╔══

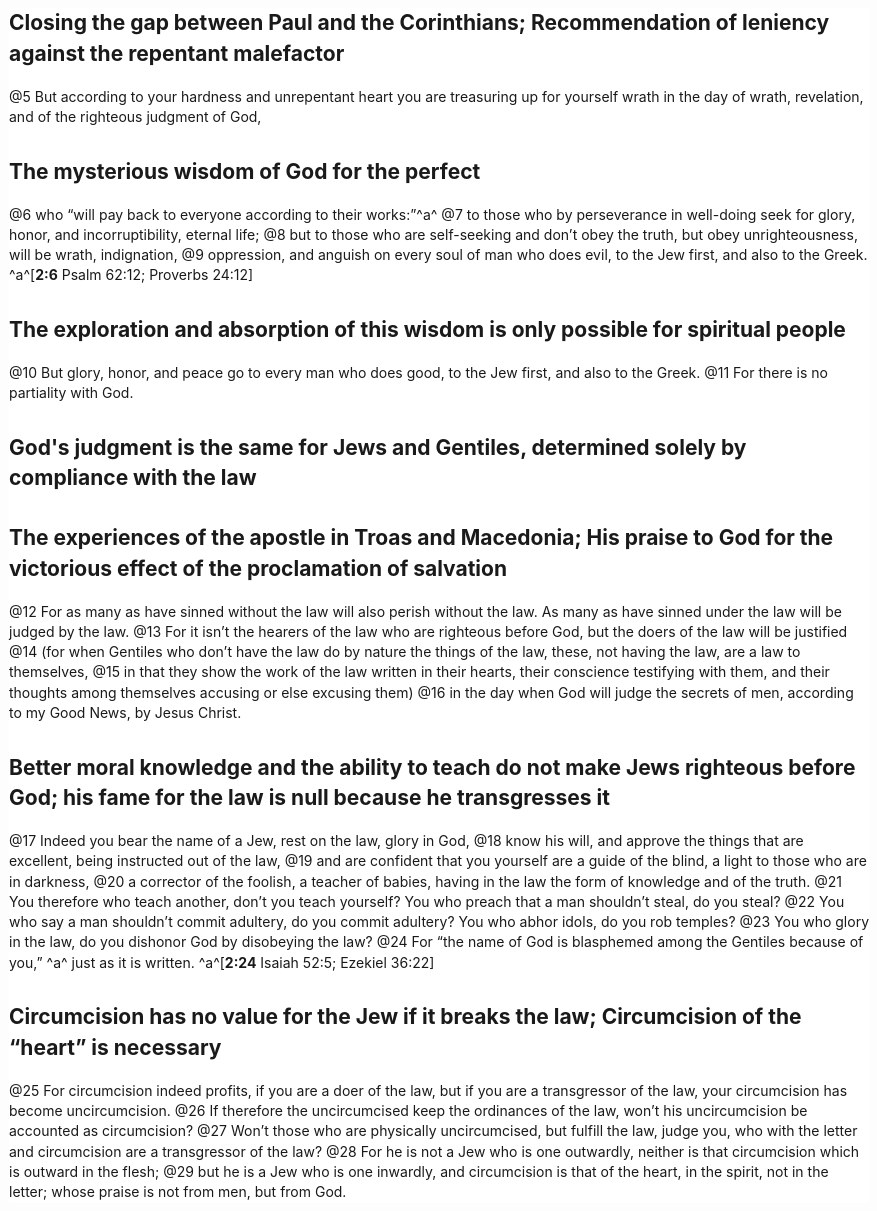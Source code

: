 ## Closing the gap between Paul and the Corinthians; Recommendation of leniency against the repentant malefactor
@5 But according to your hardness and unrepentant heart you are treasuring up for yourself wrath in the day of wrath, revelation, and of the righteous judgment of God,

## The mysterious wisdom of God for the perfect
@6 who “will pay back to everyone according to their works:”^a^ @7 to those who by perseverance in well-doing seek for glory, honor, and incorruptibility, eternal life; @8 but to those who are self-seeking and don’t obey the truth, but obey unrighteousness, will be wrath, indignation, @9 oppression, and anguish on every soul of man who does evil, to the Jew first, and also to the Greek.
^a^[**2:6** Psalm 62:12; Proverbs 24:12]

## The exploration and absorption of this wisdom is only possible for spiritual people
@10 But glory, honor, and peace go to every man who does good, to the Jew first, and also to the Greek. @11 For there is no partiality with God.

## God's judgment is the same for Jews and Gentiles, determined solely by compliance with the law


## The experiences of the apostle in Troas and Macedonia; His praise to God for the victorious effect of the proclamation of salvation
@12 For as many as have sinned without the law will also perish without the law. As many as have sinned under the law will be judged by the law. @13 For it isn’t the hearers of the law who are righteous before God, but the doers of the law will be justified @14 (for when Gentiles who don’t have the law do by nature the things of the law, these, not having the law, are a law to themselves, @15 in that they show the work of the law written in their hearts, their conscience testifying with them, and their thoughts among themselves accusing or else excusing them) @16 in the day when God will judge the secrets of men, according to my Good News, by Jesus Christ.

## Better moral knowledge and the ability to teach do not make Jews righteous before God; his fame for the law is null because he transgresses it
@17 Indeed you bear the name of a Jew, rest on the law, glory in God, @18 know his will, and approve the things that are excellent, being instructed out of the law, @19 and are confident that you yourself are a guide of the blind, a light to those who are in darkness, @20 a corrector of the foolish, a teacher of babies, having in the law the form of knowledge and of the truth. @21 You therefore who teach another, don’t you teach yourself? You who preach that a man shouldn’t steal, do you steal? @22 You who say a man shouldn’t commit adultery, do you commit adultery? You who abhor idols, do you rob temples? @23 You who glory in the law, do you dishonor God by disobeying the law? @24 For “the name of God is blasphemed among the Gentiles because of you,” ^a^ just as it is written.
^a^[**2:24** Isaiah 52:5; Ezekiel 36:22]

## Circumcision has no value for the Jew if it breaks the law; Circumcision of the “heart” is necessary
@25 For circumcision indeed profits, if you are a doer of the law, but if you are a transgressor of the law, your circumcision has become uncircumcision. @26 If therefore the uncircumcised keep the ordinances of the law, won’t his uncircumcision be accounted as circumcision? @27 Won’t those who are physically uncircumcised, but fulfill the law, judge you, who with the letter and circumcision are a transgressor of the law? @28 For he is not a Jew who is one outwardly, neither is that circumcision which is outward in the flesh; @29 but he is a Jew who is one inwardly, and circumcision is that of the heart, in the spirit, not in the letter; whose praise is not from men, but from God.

╚══

What the exercise asks: The lines from the start of the records above through the line that holds "## The mysterious" are to be copied exactly, both ends included, and no pictures are to be copied.

Result of this exercise:
Source code

: ## Closing the gap between Paul and the Corinthians; Recommendation of leniency against the repentant malefactor
@5 But according to your hardness and unrepentant heart you are treasuring up for yourself wrath in the day of wrath, revelation, and of the righteous judgment of God,

## The mysterious wisdom of God for the perfect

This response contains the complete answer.